O narrador do livro é Manuéu, que menino orgulhava-se da grafia original de seu nome até descobrir ser um erro de cartório. Pelos seus olhos, o leitor é apresentado a diversos personagens da cidade de Florida, todos muito caricatos.

O enredo dá mais atenção a três personagens: a tia Nonoca, jovem viúva de luto eterno, e suas duas filhas, Cotinha e Leninha. É na casa desta tia que o garoto passava as suas férias. E é, portanto, neste cenário, que o leitor acompanha a perda da inocência do menino que observa os acontecimentos que o rodeiam.

Além da tia e das duas primas, outros personagens famosos aparecem. Tem o bad boy galã e agressivo, a dona da casa de prostituição e a figura fofoqueira que dá plantão na vizinhança.

Entre casos, o tempo avança e as descobertas daquela pequena comunidade vão se revelando e criando a falsa moralidade escondida em todas as partes.

“Geniosas ambas, Cotinha, no entanto, guardava o que Leninha, extrovertida, punha para fora. Uma certa circunspeção e um constante mau humor da mais velha contrastavam com a alegria e o riso franco da mais nova. Cotinha tinha uma sensualidade contida, reprimida. Leninha era divertida, provocante. Uma era dramática, a outra, cômica. Vivendo no auge da Política de Boa Vizinhança do presidente Roosevelt, elas pareciam saídas de um reclame das revistas ilustradas ou de um filme da Metro, aos quais assistiam todo fim de semana. Eram, como suas colegas, completamente americanizadas. Achavam que, para ser “modernas”, precisavam usar batom Colgate, porque era “importado da América”, perfumar-se com os produtos de toucador de Elizabeth Arden e se vestir com os modelos de Hollywood cujos moldes elas copiavam de publicações especializadas.”

O pano de fundo acaba pesando, de modo positivo, para a história, que entrelaça costumes da época e certos posicionamentos, tomando, por vezes, temas polêmicos.

Para o final da obra, o narrador, que já havia se mudado da cidade serrana do Rio, regressa à Florida depois de muitos anos. Partindo de algumas evidências, ele descobre certas revelações capazes de chocar até o leitor.

O título é uma ironia. Afinal, de sagrada, a família que protagoniza o enredo do livro, acaba por não ter nada.

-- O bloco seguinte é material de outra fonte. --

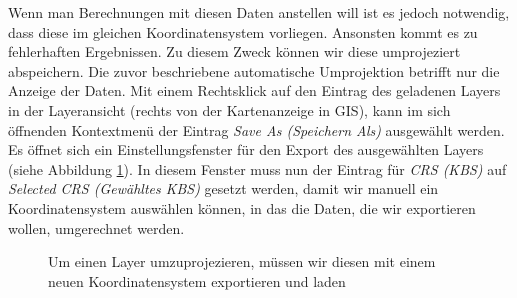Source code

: \documentclass[a4paper,12pt,ngerman]{sphinxmanual}
\begin{document}
Wenn man Berechnungen mit diesen Daten anstellen will ist es jedoch notwendig, dass diese im gleichen Koordinatensystem vorliegen. Ansonsten kommt es zu fehlerhaften Ergebnissen. Zu diesem Zweck können wir diese umprojeziert abspeichern. Die zuvor beschriebene automatische Umprojektion betrifft nur die Anzeige der Daten.
Mit einem Rechtsklick auf den Eintrag des geladenen Layers in der Layeransicht (rechts von der Kartenanzeige in GIS), kann im sich öffnenden Kontextmenü der Eintrag \emph{Save As (Speichern Als)} ausgewählt werden. Es öffnet sich ein Einstellungsfenster für den Export des ausgewählten Layers (siehe Abbildung \hyperref[uebung3:figsaveas]{ \ref*{uebung3:figsaveas}}).
In diesem Fenster muss nun der Eintrag für \emph{CRS (KBS)} auf \emph{Selected CRS (Gewähltes KBS)} gesetzt werden, damit wir manuell ein Koordinatensystem auswählen können, in das die Daten, die wir exportieren wollen, umgerechnet werden.
\begin{figure}[htbp]
\centering
\capstart

\caption{Um einen Layer umzuprojezieren, müssen wir diesen mit einem neuen Koordinatensystem exportieren und laden}\label{uebung3:figsaveas}\end{figure}
\end{document}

Caracterizando muito bem o cenário e as personagens caricatas de pequenas cidades, a obra é uma visão bem humorada da hipocrisia da sociedade em sua época; época essa de pudor e malícia ao mesmo tempo. Sagrada Família é um registro, meio ficção, meio autobiografia, que revela a moralidade disfarçada entre as portas de uma vizinhança. Pelo olho mágico, sagradas famílias.

“Mais do que um ato de gozo, ela acabara de viver uma dolorosa cerimônia de sacrifício. Estranhamente, se sentia contente. Aquelas condições desfavoráveis, adversas, quase humilhantes, reforçavam a certeza do quanto o amava. Amava-o incondicionalmente, sobre todas as coisas.”